期刊名称:Proceedings of the National Academy of Sciences
印刷版ISSN:0027-8424
电子版ISSN:1091-6490
出版年度:1993
卷号:90
期号:6
页码:2522-2526
DOI:10.1073/pnas.90.6.2522
语种:English
出版社:The National Academy of Sciences of the United States of America
摘要:A combination of cosmid genome walking and pulsed-field gel electrophoresis was used to construct a high-resolution physical and genetic map of the 3.8-megabase (Mb) genome of Rhodobacter capsulatus SB1003. The mapping was done by hybridization of pulsed-field gel blots and by grouping and further mapping of the cosmids and bacteriophages from genomic libraries. Cosmid clones formed two uninterrupted and ordered groups, one corresponding to the chromosome of R. capsulatus, the other to its 134-kb plasmid.

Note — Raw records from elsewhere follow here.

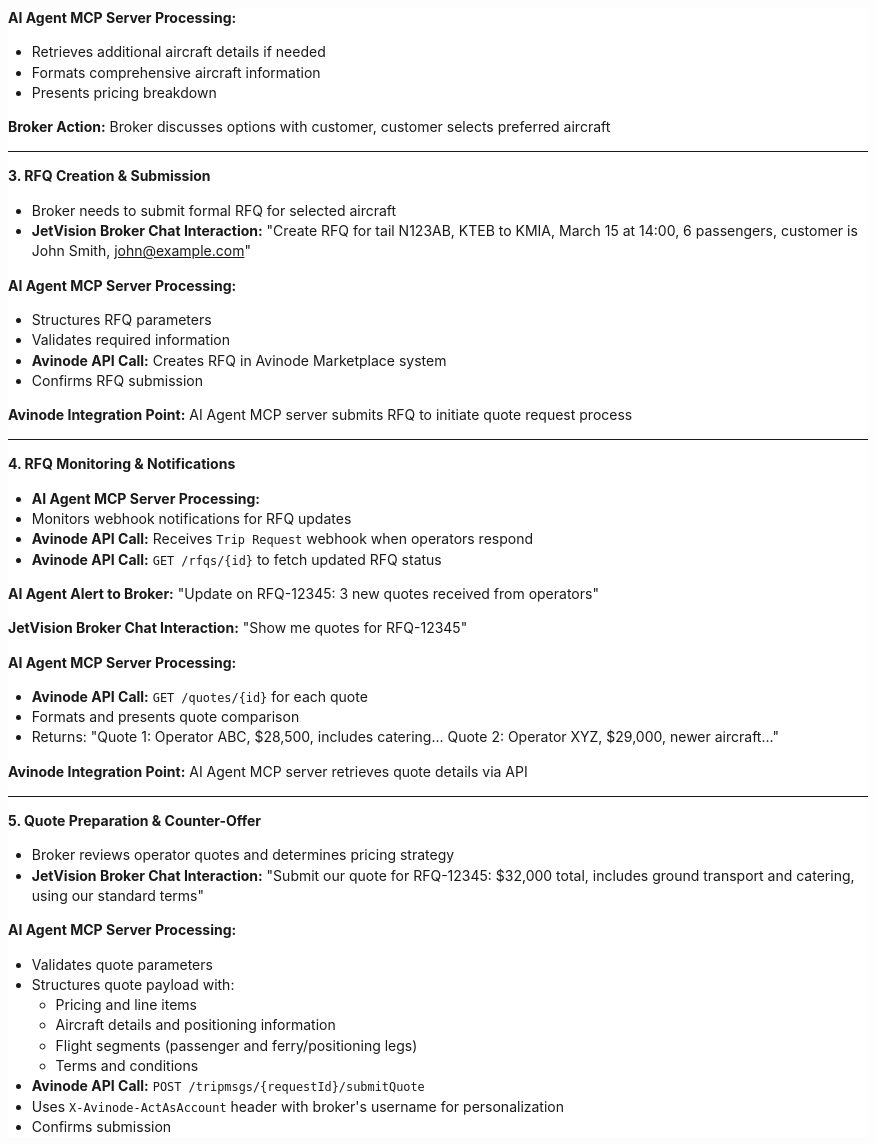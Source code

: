 **AI Agent MCP Server Processing:**
- Retrieves additional aircraft details if needed
- Formats comprehensive aircraft information
- Presents pricing breakdown

**Broker Action:** Broker discusses options with customer, customer selects preferred aircraft

---

**3. RFQ Creation & Submission**
- Broker needs to submit formal RFQ for selected aircraft
- **JetVision Broker Chat Interaction:** "Create RFQ for tail N123AB, KTEB to KMIA, March 15 at 14:00, 6 passengers, customer is John Smith, john@example.com"

**AI Agent MCP Server Processing:**
- Structures RFQ parameters
- Validates required information
- **Avinode API Call:** Creates RFQ in Avinode Marketplace system
- Confirms RFQ submission

**Avinode Integration Point:** AI Agent MCP server submits RFQ to initiate quote request process

---

**4. RFQ Monitoring & Notifications**
- **AI Agent MCP Server Processing:**
- Monitors webhook notifications for RFQ updates
- **Avinode API Call:** Receives `Trip Request` webhook when operators respond
- **Avinode API Call:** `GET /rfqs/{id}` to fetch updated RFQ status

**AI Agent Alert to Broker:** "Update on RFQ-12345: 3 new quotes received from operators"

**JetVision Broker Chat Interaction:** "Show me quotes for RFQ-12345"

**AI Agent MCP Server Processing:**
- **Avinode API Call:** `GET /quotes/{id}` for each quote
- Formats and presents quote comparison
- Returns: "Quote 1: Operator ABC, $28,500, includes catering... Quote 2: Operator XYZ, $29,000, newer aircraft..."

**Avinode Integration Point:** AI Agent MCP server retrieves quote details via API

---

**5. Quote Preparation & Counter-Offer**
- Broker reviews operator quotes and determines pricing strategy
- **JetVision Broker Chat Interaction:** "Submit our quote for RFQ-12345: $32,000 total, includes ground transport and catering, using our standard terms"

**AI Agent MCP Server Processing:**
- Validates quote parameters
- Structures quote payload with:
  - Pricing and line items
  - Aircraft details and positioning information
  - Flight segments (passenger and ferry/positioning legs)
  - Terms and conditions
- **Avinode API Call:** `POST /tripmsgs/{requestId}/submitQuote`
- Uses `X-Avinode-ActAsAccount` header with broker's username for personalization
- Confirms submission
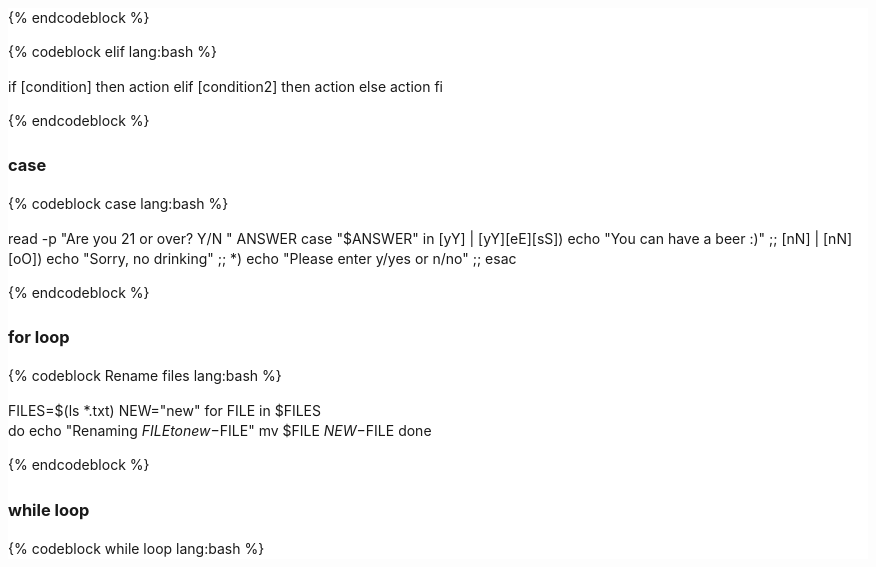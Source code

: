 {% endcodeblock %}

{% codeblock elif lang:bash %}

if [condition]
then
  action
elif [condition2]
then
  action
else
  action
fi

{% endcodeblock %}


### case

{% codeblock case lang:bash %}

read -p "Are you 21 or over? Y/N " ANSWER
case "$ANSWER" in 
  [yY] | [yY][eE][sS])
    echo "You can have a beer :)"
    ;;
  [nN] | [nN][oO])
    echo "Sorry, no drinking"
    ;;
  *)
    echo "Please enter y/yes or n/no"
    ;;
esac

{% endcodeblock %}



### for loop


{% codeblock Rename files lang:bash %}

FILES=$(ls *.txt)
NEW="new"
for FILE in $FILES  
  do
    echo "Renaming $FILE to new-$FILE"
    mv $FILE $NEW-$FILE
done

{% endcodeblock %}

### while loop

{% codeblock while loop lang:bash %}
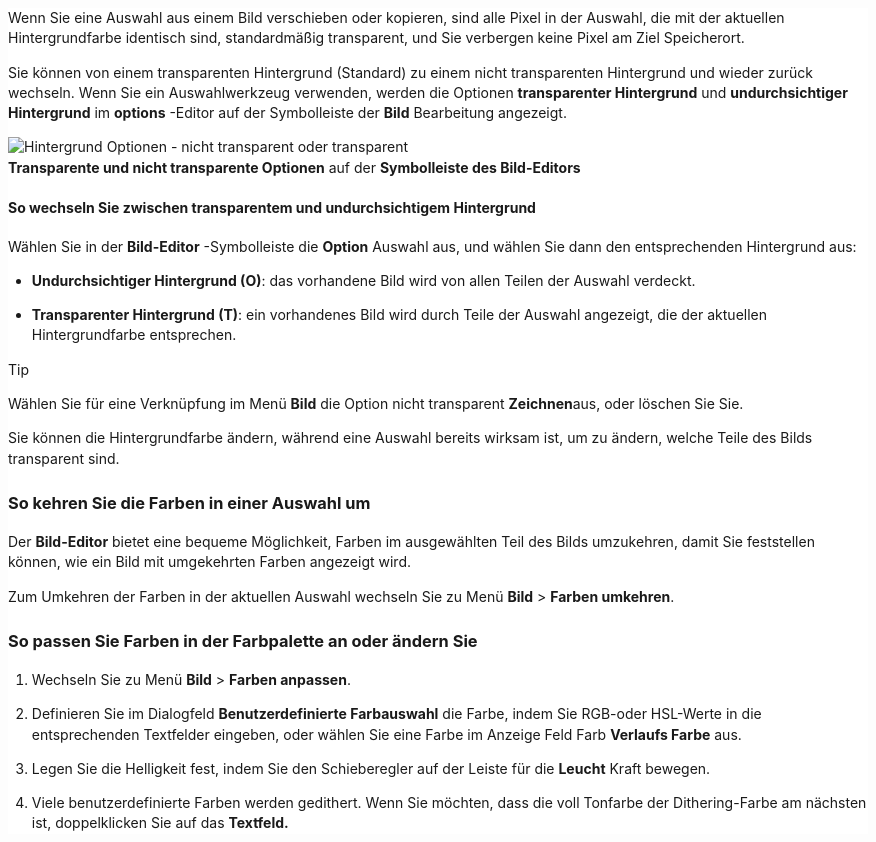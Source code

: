 Wenn Sie eine Auswahl aus einem Bild verschieben oder kopieren, sind alle Pixel in der Auswahl, die mit der aktuellen Hintergrundfarbe identisch sind, standardmäßig transparent, und Sie verbergen keine Pixel am Ziel Speicherort.

Sie können von einem transparenten Hintergrund (Standard) zu einem nicht transparenten Hintergrund und wieder zurück wechseln. Wenn Sie ein Auswahlwerkzeug verwenden, werden die Optionen **transparenter Hintergrund** und **undurchsichtiger Hintergrund** im **options** -Editor auf der Symbolleiste der **Bild** Bearbeitung angezeigt.

![Hintergrund Optionen &#45; nicht transparent oder transparent](../windows/media/vcimageeditoropaqtranspback.gif "Hintergrund Optionen &#45; nicht transparent oder transparent")<br/>
**Transparente und nicht transparente Optionen** auf der **Symbolleiste des Bild-Editors**

#### <a name="to-switch-between-a-transparent-and-opaque-background"></a>So wechseln Sie zwischen transparentem und undurchsichtigem Hintergrund

Wählen Sie in der **Bild-Editor** -Symbolleiste die **Option** Auswahl aus, und wählen Sie dann den entsprechenden Hintergrund aus:

- **Undurchsichtiger Hintergrund (O)**: das vorhandene Bild wird von allen Teilen der Auswahl verdeckt.

- **Transparenter Hintergrund (T)**: ein vorhandenes Bild wird durch Teile der Auswahl angezeigt, die der aktuellen Hintergrundfarbe entsprechen.

> [!TIP]
> Wählen Sie für eine Verknüpfung im Menü **Bild** die Option nicht transparent **Zeichnen**aus, oder löschen Sie Sie.

Sie können die Hintergrundfarbe ändern, während eine Auswahl bereits wirksam ist, um zu ändern, welche Teile des Bilds transparent sind.

### <a name="to-invert-the-colors-in-a-selection"></a>So kehren Sie die Farben in einer Auswahl um

Der **Bild-Editor** bietet eine bequeme Möglichkeit, Farben im ausgewählten Teil des Bilds umzukehren, damit Sie feststellen können, wie ein Bild mit umgekehrten Farben angezeigt wird.

Zum Umkehren der Farben in der aktuellen Auswahl wechseln Sie zu Menü **Bild**  >  **Farben umkehren**.

### <a name="to-customize-or-change-colors-on-the-colors-palette"></a>So passen Sie Farben in der Farbpalette an oder ändern Sie

1. Wechseln Sie zu Menü **Bild**  >  **Farben anpassen**.

1. Definieren Sie im Dialogfeld **Benutzerdefinierte Farbauswahl** die Farbe, indem Sie RGB-oder HSL-Werte in die entsprechenden Textfelder eingeben, oder wählen Sie eine Farbe im Anzeige Feld Farb **Verlaufs Farbe** aus.

1. Legen Sie die Helligkeit fest, indem Sie den Schieberegler auf der Leiste für die **Leucht** Kraft bewegen.

1. Viele benutzerdefinierte Farben werden gedithert. Wenn Sie möchten, dass die voll Tonfarbe der Dithering-Farbe am nächsten ist, doppelklicken Sie auf das **Textfeld.**
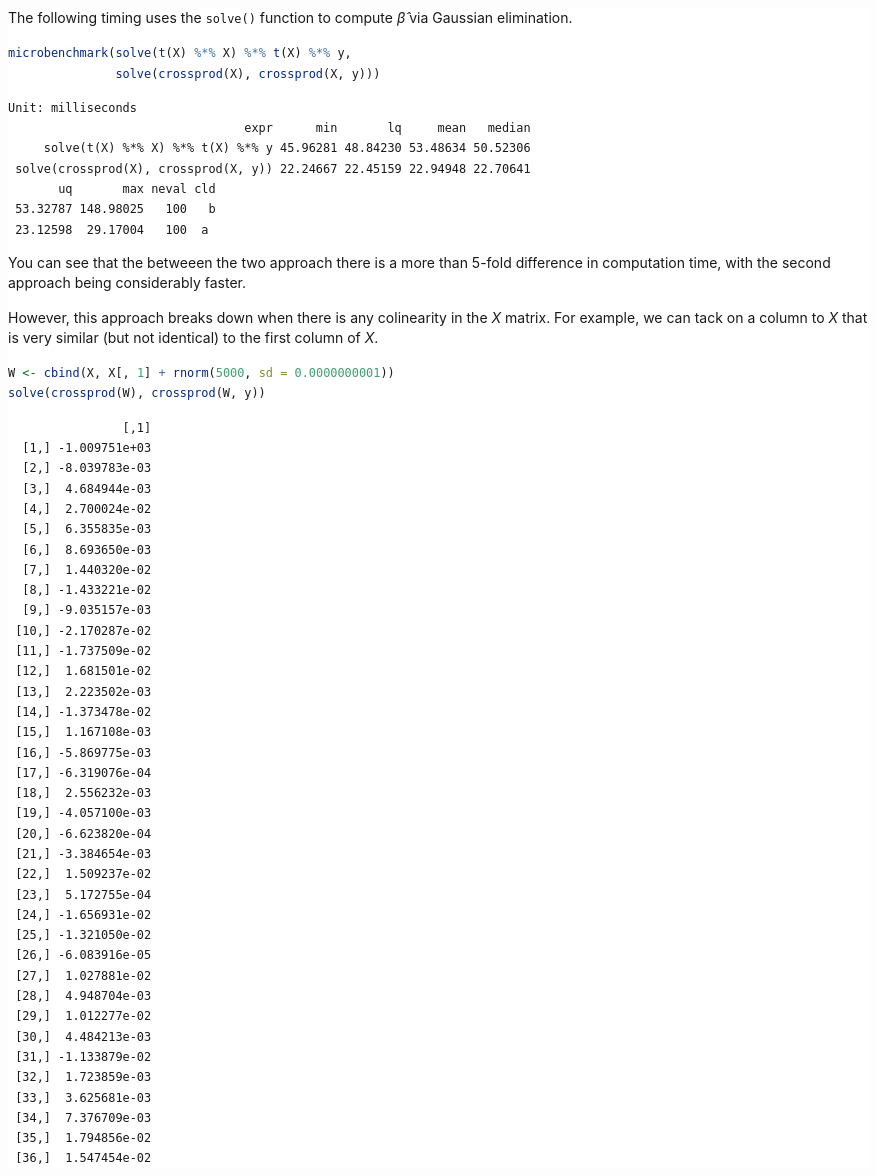 
The following timing uses the `solve()` function to compute $\hat{\beta}$ via Gaussian elimination.

```r
microbenchmark(solve(t(X) %*% X) %*% t(X) %*% y,
               solve(crossprod(X), crossprod(X, y)))
```

```
Unit: milliseconds
                                 expr      min       lq     mean   median
     solve(t(X) %*% X) %*% t(X) %*% y 45.96281 48.84230 53.48634 50.52306
 solve(crossprod(X), crossprod(X, y)) 22.24667 22.45159 22.94948 22.70641
       uq       max neval cld
 53.32787 148.98025   100   b
 23.12598  29.17004   100  a 
```

You can see that the betweeen the two approach there is a more than 5-fold difference in computation time, with the second approach being considerably faster.


However, this approach breaks down when there is any colinearity in the $X$ matrix. For example, we can tack on a column to $X$ that is very similar (but not identical) to the first column of $X$.


```r
W <- cbind(X, X[, 1] + rnorm(5000, sd = 0.0000000001))
solve(crossprod(W), crossprod(W, y))
```

```
                [,1]
  [1,] -1.009751e+03
  [2,] -8.039783e-03
  [3,]  4.684944e-03
  [4,]  2.700024e-02
  [5,]  6.355835e-03
  [6,]  8.693650e-03
  [7,]  1.440320e-02
  [8,] -1.433221e-02
  [9,] -9.035157e-03
 [10,] -2.170287e-02
 [11,] -1.737509e-02
 [12,]  1.681501e-02
 [13,]  2.223502e-03
 [14,] -1.373478e-02
 [15,]  1.167108e-03
 [16,] -5.869775e-03
 [17,] -6.319076e-04
 [18,]  2.556232e-03
 [19,] -4.057100e-03
 [20,] -6.623820e-04
 [21,] -3.384654e-03
 [22,]  1.509237e-02
 [23,]  5.172755e-04
 [24,] -1.656931e-02
 [25,] -1.321050e-02
 [26,] -6.083916e-05
 [27,]  1.027881e-02
 [28,]  4.948704e-03
 [29,]  1.012277e-02
 [30,]  4.484213e-03
 [31,] -1.133879e-02
 [32,]  1.723859e-03
 [33,]  3.625681e-03
 [34,]  7.376709e-03
 [35,]  1.794856e-02
 [36,]  1.547454e-02
```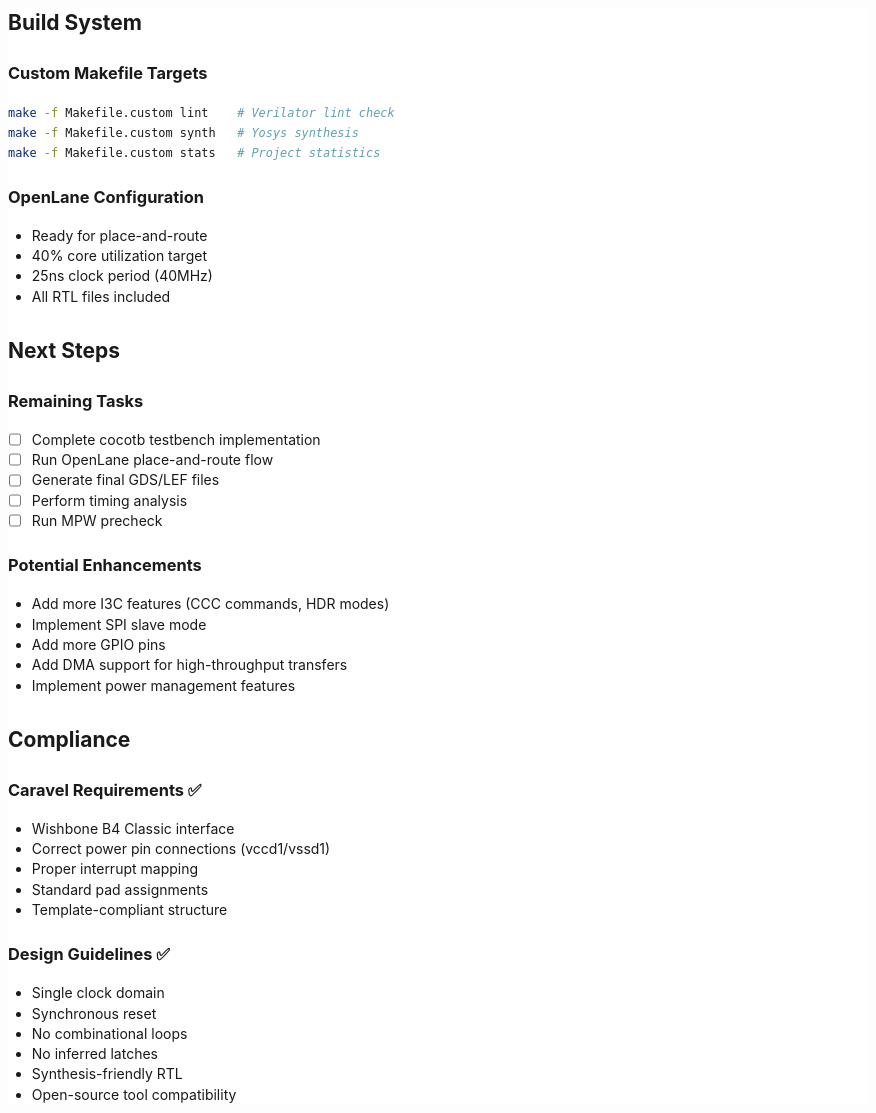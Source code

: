 ## Build System

### Custom Makefile Targets
```bash
make -f Makefile.custom lint    # Verilator lint check
make -f Makefile.custom synth   # Yosys synthesis
make -f Makefile.custom stats   # Project statistics
```

### OpenLane Configuration
- Ready for place-and-route
- 40% core utilization target
- 25ns clock period (40MHz)
- All RTL files included

## Next Steps

### Remaining Tasks
- [ ] Complete cocotb testbench implementation
- [ ] Run OpenLane place-and-route flow
- [ ] Generate final GDS/LEF files
- [ ] Perform timing analysis
- [ ] Run MPW precheck

### Potential Enhancements
- Add more I3C features (CCC commands, HDR modes)
- Implement SPI slave mode
- Add more GPIO pins
- Add DMA support for high-throughput transfers
- Implement power management features

## Compliance

### Caravel Requirements ✅
- Wishbone B4 Classic interface
- Correct power pin connections (vccd1/vssd1)
- Proper interrupt mapping
- Standard pad assignments
- Template-compliant structure

### Design Guidelines ✅
- Single clock domain
- Synchronous reset
- No combinational loops
- No inferred latches
- Synthesis-friendly RTL
- Open-source tool compatibility
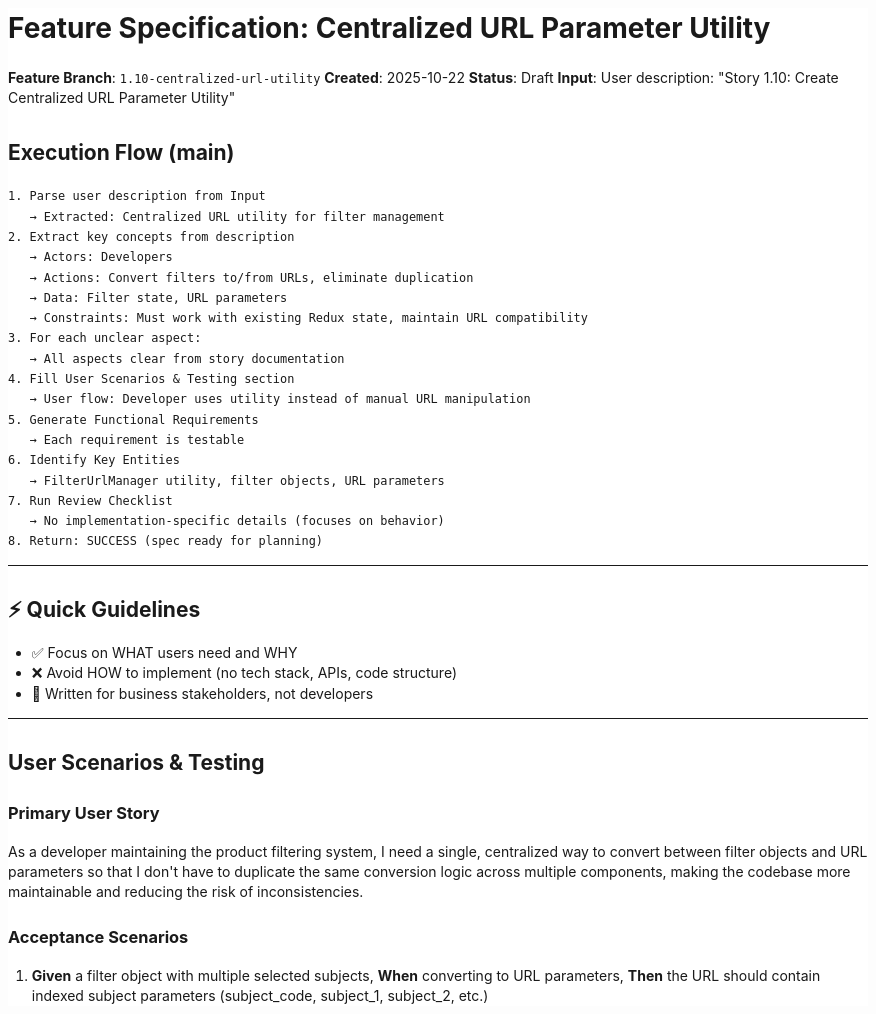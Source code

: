 # Feature Specification: Centralized URL Parameter Utility

**Feature Branch**: `1.10-centralized-url-utility`
**Created**: 2025-10-22
**Status**: Draft
**Input**: User description: "Story 1.10: Create Centralized URL Parameter Utility"

## Execution Flow (main)
```
1. Parse user description from Input
   → Extracted: Centralized URL utility for filter management
2. Extract key concepts from description
   → Actors: Developers
   → Actions: Convert filters to/from URLs, eliminate duplication
   → Data: Filter state, URL parameters
   → Constraints: Must work with existing Redux state, maintain URL compatibility
3. For each unclear aspect:
   → All aspects clear from story documentation
4. Fill User Scenarios & Testing section
   → User flow: Developer uses utility instead of manual URL manipulation
5. Generate Functional Requirements
   → Each requirement is testable
6. Identify Key Entities
   → FilterUrlManager utility, filter objects, URL parameters
7. Run Review Checklist
   → No implementation-specific details (focuses on behavior)
8. Return: SUCCESS (spec ready for planning)
```

---

## ⚡ Quick Guidelines
- ✅ Focus on WHAT users need and WHY
- ❌ Avoid HOW to implement (no tech stack, APIs, code structure)
- 👥 Written for business stakeholders, not developers

---

## User Scenarios & Testing

### Primary User Story
As a developer maintaining the product filtering system, I need a single, centralized way to convert between filter objects and URL parameters so that I don't have to duplicate the same conversion logic across multiple components, making the codebase more maintainable and reducing the risk of inconsistencies.

### Acceptance Scenarios

1. **Given** a filter object with multiple selected subjects, **When** converting to URL parameters, **Then** the URL should contain indexed subject parameters (subject_code, subject_1, subject_2, etc.)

Cos site end-labeling and partial EcoRV digestion of cosmids were used to construct a high-resolution EcoRV map of the genome. Overlapping of the cosmids was confirmed by the resemblance of the cosmid restriction maps and by direct end-to-end hybridization with SP6- and T7-specific transcripts. Twenty-three previously cloned genes and eight groups of repeated sequences, revealed in this work, were located in the ordered gene library and mapped with an accuracy of 1-10 kb. Blots of a minimal set of 192 cosmids, covering the chromosome and the plasmid with the known map position of each cosmid, give to R. capsulatus the same advantages that the Kohara phage panel gives to E. coli.